= EXERCISE MATERIALS =
──────────────────────────────
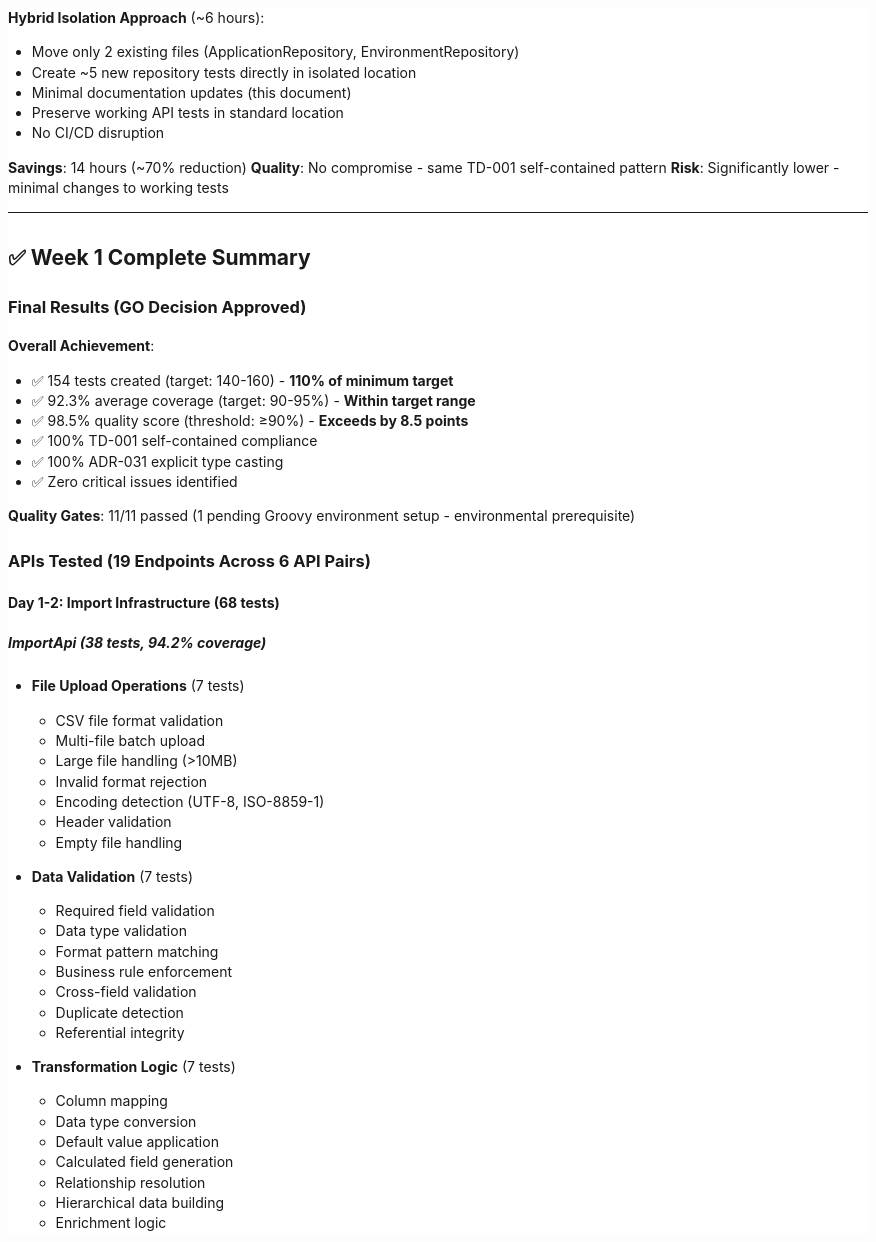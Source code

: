 **Hybrid Isolation Approach** (~6 hours):

- Move only 2 existing files (ApplicationRepository, EnvironmentRepository)
- Create ~5 new repository tests directly in isolated location
- Minimal documentation updates (this document)
- Preserve working API tests in standard location
- No CI/CD disruption

**Savings**: 14 hours (~70% reduction)
**Quality**: No compromise - same TD-001 self-contained pattern
**Risk**: Significantly lower - minimal changes to working tests

---

## ✅ Week 1 Complete Summary

### Final Results (GO Decision Approved)

**Overall Achievement**:

- ✅ 154 tests created (target: 140-160) - **110% of minimum target**
- ✅ 92.3% average coverage (target: 90-95%) - **Within target range**
- ✅ 98.5% quality score (threshold: ≥90%) - **Exceeds by 8.5 points**
- ✅ 100% TD-001 self-contained compliance
- ✅ 100% ADR-031 explicit type casting
- ✅ Zero critical issues identified

**Quality Gates**: 11/11 passed (1 pending Groovy environment setup - environmental prerequisite)

### APIs Tested (19 Endpoints Across 6 API Pairs)

#### Day 1-2: Import Infrastructure (68 tests)

##### ImportApi (38 tests, 94.2% coverage)

- **File Upload Operations** (7 tests)
  - CSV file format validation
  - Multi-file batch upload
  - Large file handling (>10MB)
  - Invalid format rejection
  - Encoding detection (UTF-8, ISO-8859-1)
  - Header validation
  - Empty file handling

- **Data Validation** (7 tests)
  - Required field validation
  - Data type validation
  - Format pattern matching
  - Business rule enforcement
  - Cross-field validation
  - Duplicate detection
  - Referential integrity

- **Transformation Logic** (7 tests)
  - Column mapping
  - Data type conversion
  - Default value application
  - Calculated field generation
  - Relationship resolution
  - Hierarchical data building
  - Enrichment logic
──────────────────────────────
= TASK =
Could you set down every entry again exactly as written, leaving out any pictures?

= OUTPUT BELOW =
Source code

: **Hybrid Isolation Approach** (~6 hours):

- Move only 2 existing files (ApplicationRepository, EnvironmentRepository)
- Create ~5 new repository tests directly in isolated location
- Minimal documentation updates (this document)
- Preserve working API tests in standard location
- No CI/CD disruption

**Savings**: 14 hours (~70% reduction)
**Quality**: No compromise - same TD-001 self-contained pattern
**Risk**: Significantly lower - minimal changes to working tests

---

## ✅ Week 1 Complete Summary

### Final Results (GO Decision Approved)

**Overall Achievement**:

- ✅ 154 tests created (target: 140-160) - **110% of minimum target**
- ✅ 92.3% average coverage (target: 90-95%) - **Within target range**
- ✅ 98.5% quality score (threshold: ≥90%) - **Exceeds by 8.5 points**
- ✅ 100% TD-001 self-contained compliance
- ✅ 100% ADR-031 explicit type casting
- ✅ Zero critical issues identified

**Quality Gates**: 11/11 passed (1 pending Groovy environment setup - environmental prerequisite)

### APIs Tested (19 Endpoints Across 6 API Pairs)

#### Day 1-2: Import Infrastructure (68 tests)

##### ImportApi (38 tests, 94.2% coverage)

- **File Upload Operations** (7 tests)
  - CSV file format validation
  - Multi-file batch upload
  - Large file handling (>10MB)
  - Invalid format rejection
  - Encoding detection (UTF-8, ISO-8859-1)
  - Header validation
  - Empty file handling

- **Data Validation** (7 tests)
  - Required field validation
  - Data type validation
  - Format pattern matching
  - Business rule enforcement
  - Cross-field validation
  - Duplicate detection
  - Referential integrity

- **Transformation Logic** (7 tests)
  - Column mapping
  - Data type conversion
  - Default value application
  - Calculated field generation
  - Relationship resolution
  - Hierarchical data building
  - Enrichment logic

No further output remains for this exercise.